──────── RECORDS FOR THIS TASK
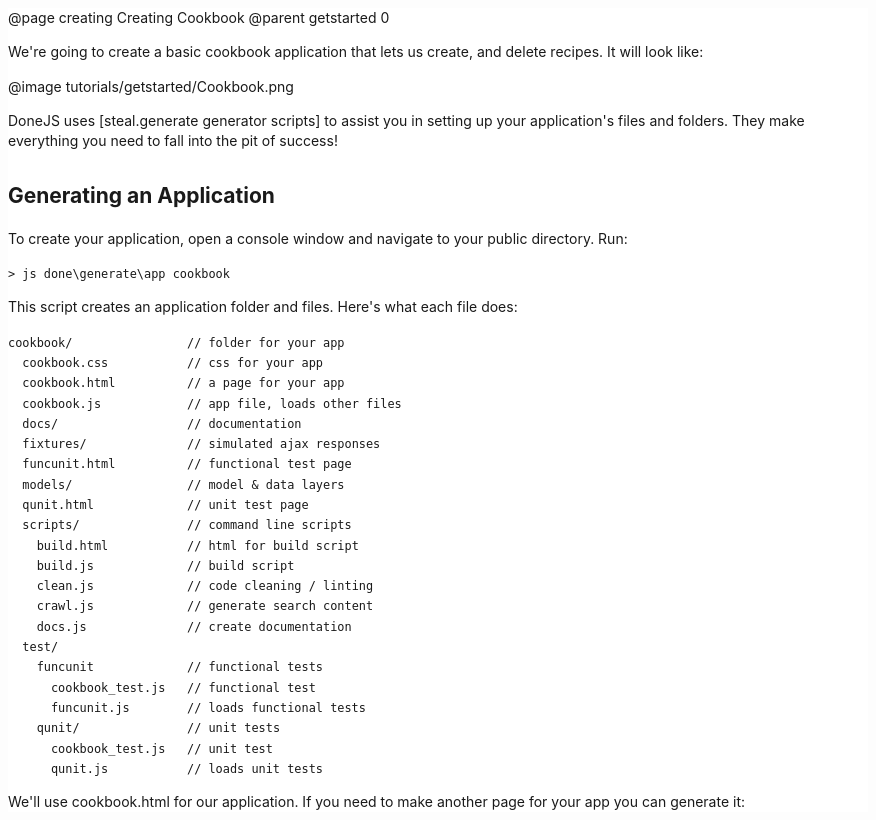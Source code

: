 @page creating Creating Cookbook
@parent getstarted 0

We're going to create a basic cookbook application that
lets us create, and delete recipes. It will look like:

@image tutorials/getstarted/Cookbook.png



DoneJS uses 
[steal.generate generator scripts] to 
assist you
in setting up your application's 
files and folders.  They make everything you need to fall
into the pit of success!

## Generating an Application

To create your application, open a console window and 
navigate to your public directory. Run:

    > js done\generate\app cookbook


This script creates an application folder and 
files. Here's what each file does:


    cookbook/                // folder for your app
      cookbook.css           // css for your app
      cookbook.html          // a page for your app
      cookbook.js            // app file, loads other files
      docs/                  // documentation
      fixtures/              // simulated ajax responses
      funcunit.html          // functional test page
      models/                // model & data layers
      qunit.html             // unit test page
      scripts/               // command line scripts
        build.html           // html for build script
        build.js             // build script
        clean.js             // code cleaning / linting
        crawl.js             // generate search content
        docs.js              // create documentation
      test/                    
        funcunit             // functional tests
          cookbook_test.js   // functional test
          funcunit.js        // loads functional tests
        qunit/               // unit tests
          cookbook_test.js   // unit test
          qunit.js           // loads unit tests



We'll use cookbook.html for our application. If 
you need to make another page for your app you 
can generate it:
────────────────
● GOAL OF THE EXERCISE
Would you please show every line of the material above that includes the string "scripts"?

● ANSWER TO THIS EXERCISE
[steal.generate generator scripts] to 
      scripts/               // command line scripts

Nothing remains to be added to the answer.